But that a priori knowledge isn’t always supported by the facts.
A Pew study from April covering the Primary campaigns showed that President Barack Obama received the least favourable coverage, while Mitt Romney and Ron Paul received the most favourable coverage. Granted, this is from April, and the results could be different now that the Primary season is for all intents and purposes over. But the results are still telling.
During the 15-week study, coverage of Obama averaged 18 percent positive, as compared to 48 percent neutral and 34 percent negative. Positive press coverage of him never went above 25 percent for the entire 15-week period.
In stark contrast, on average, 39 percent of Romney’s media coverage was positive as compared to 29 percent neutral coverage and 32 percent negative coverage.
Again, this is just a small part of the picture. This is just the election season horse race.
I’ll come out and say it: the media is, overall, quite biased, but more often than not, it’s biased toward the sensational rather than the substantive. I’ve found that this is espciallly true in an election year, when most of the coverage seems focused on the horse race.
Some will argue that too much dirt was dug up on Romney and the other Republican candidates. These people ignore how much coverage was given to Jeremiah Wright and Bill Ayers in 2008 (a metric ton).
That’s not to say Obama shouldn’t get negative coverage.
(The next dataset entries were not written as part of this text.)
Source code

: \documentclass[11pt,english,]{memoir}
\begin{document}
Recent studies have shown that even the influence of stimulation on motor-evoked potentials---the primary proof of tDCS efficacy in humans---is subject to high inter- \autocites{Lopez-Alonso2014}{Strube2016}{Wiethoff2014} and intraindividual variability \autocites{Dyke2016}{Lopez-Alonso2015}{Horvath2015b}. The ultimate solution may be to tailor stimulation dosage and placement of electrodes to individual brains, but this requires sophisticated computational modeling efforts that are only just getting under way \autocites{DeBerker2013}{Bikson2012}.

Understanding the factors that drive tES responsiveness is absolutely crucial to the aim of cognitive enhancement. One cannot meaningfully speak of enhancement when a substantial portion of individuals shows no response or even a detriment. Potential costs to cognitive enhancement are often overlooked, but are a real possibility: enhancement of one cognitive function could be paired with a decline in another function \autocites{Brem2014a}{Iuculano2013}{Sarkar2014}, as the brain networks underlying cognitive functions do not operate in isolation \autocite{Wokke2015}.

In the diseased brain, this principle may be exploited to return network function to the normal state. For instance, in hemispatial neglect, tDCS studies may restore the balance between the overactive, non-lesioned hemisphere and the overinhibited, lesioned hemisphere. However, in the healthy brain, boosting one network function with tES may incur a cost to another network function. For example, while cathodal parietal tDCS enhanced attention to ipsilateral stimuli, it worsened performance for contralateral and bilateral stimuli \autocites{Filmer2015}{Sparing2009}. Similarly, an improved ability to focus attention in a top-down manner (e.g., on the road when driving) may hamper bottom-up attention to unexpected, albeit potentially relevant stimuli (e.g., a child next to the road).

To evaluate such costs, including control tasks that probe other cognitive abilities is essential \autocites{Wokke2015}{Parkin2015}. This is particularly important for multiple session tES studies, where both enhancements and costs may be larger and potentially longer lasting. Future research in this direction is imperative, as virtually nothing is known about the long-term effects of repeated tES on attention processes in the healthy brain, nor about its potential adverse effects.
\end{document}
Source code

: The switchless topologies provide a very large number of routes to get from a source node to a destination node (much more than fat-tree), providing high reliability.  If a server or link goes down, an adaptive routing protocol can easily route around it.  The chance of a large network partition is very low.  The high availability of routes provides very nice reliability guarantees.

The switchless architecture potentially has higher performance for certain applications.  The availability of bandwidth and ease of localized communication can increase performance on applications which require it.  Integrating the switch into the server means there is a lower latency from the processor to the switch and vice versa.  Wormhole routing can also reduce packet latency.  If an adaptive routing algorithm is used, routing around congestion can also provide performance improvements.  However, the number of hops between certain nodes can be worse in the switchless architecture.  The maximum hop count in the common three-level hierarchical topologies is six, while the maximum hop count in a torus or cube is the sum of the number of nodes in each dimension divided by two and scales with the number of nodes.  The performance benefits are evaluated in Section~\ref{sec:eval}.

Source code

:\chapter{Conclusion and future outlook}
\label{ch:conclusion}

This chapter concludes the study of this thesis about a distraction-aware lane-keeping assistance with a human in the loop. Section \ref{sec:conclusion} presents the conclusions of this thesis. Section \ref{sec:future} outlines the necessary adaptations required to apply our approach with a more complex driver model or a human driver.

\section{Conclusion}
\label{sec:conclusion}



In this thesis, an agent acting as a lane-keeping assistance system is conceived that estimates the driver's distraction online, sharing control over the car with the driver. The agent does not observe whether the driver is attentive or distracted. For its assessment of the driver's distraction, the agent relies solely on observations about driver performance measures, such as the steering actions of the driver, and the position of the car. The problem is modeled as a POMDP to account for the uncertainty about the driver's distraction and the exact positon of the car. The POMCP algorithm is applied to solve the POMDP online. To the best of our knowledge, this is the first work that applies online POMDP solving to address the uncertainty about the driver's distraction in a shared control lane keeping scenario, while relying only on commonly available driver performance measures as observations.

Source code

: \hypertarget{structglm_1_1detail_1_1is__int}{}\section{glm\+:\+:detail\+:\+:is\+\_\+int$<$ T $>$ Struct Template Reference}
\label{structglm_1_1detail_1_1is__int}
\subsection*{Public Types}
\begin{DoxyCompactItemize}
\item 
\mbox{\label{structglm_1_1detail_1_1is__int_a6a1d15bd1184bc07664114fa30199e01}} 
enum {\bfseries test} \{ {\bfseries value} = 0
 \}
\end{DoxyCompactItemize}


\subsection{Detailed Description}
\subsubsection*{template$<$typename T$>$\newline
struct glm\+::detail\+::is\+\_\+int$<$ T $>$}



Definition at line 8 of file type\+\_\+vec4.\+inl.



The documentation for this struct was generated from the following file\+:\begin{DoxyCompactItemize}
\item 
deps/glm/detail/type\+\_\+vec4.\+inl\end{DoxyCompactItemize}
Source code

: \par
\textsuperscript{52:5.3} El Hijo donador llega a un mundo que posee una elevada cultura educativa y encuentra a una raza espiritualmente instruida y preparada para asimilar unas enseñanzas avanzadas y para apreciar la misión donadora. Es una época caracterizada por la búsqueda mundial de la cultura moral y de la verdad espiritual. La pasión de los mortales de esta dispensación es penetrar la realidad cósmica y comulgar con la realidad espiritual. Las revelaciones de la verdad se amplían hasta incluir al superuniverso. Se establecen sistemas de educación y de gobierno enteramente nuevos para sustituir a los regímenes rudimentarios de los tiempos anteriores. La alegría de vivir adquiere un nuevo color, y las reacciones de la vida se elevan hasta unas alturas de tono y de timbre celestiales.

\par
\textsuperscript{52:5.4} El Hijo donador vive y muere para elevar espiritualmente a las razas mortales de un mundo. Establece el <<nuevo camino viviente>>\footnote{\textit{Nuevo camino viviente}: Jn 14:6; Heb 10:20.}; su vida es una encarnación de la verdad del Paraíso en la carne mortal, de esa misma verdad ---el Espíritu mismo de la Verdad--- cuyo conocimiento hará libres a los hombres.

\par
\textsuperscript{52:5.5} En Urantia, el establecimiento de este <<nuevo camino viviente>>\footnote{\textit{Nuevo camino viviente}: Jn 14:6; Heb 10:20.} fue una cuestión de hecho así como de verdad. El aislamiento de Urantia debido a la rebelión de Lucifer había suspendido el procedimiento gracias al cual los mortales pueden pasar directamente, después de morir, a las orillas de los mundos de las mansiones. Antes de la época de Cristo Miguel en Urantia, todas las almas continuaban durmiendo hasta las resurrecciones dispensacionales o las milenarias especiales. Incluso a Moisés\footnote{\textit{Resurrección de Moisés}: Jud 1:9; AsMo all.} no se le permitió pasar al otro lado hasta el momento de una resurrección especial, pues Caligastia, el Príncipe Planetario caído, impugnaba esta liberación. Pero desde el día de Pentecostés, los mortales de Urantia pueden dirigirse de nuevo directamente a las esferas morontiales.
Indeed, there should be more coverage of just how much of his foreign policy he inherited from his predecessor (examples: warrantless wiretapping, use of the State Secrets Privilege, etc.).
I also can’t help but notice that almost all of the media – left, right and center – has completely failed to give what in my opinion would be adequate coverage to the Fast and Furious debacle.
I’ll briefly discuss what Fast and Furious is (no, I’m not talking about the mediocre “Point Break” rip-off). The ATF started “walking guns” in 2006 to suspected arms dealers to see which ones were going to the drug cartels, and Operation Fast and Furious was one such “gun walking” operation, but it was executed horribly in too many ways to describe here.
Back to the main point. While there are undoubtedly liberal reporters (a majority, if you believe certain statistics), it doesn’t make for a cabal out to squelch debate or conciously cheerlead for the President. And it also doesn’t mean that those supposedly liberal reporters are overly fond of the President.
Indeed, some of the harshest criticisms of the President I’ve heard have come from liberal organisations, including the ACLU.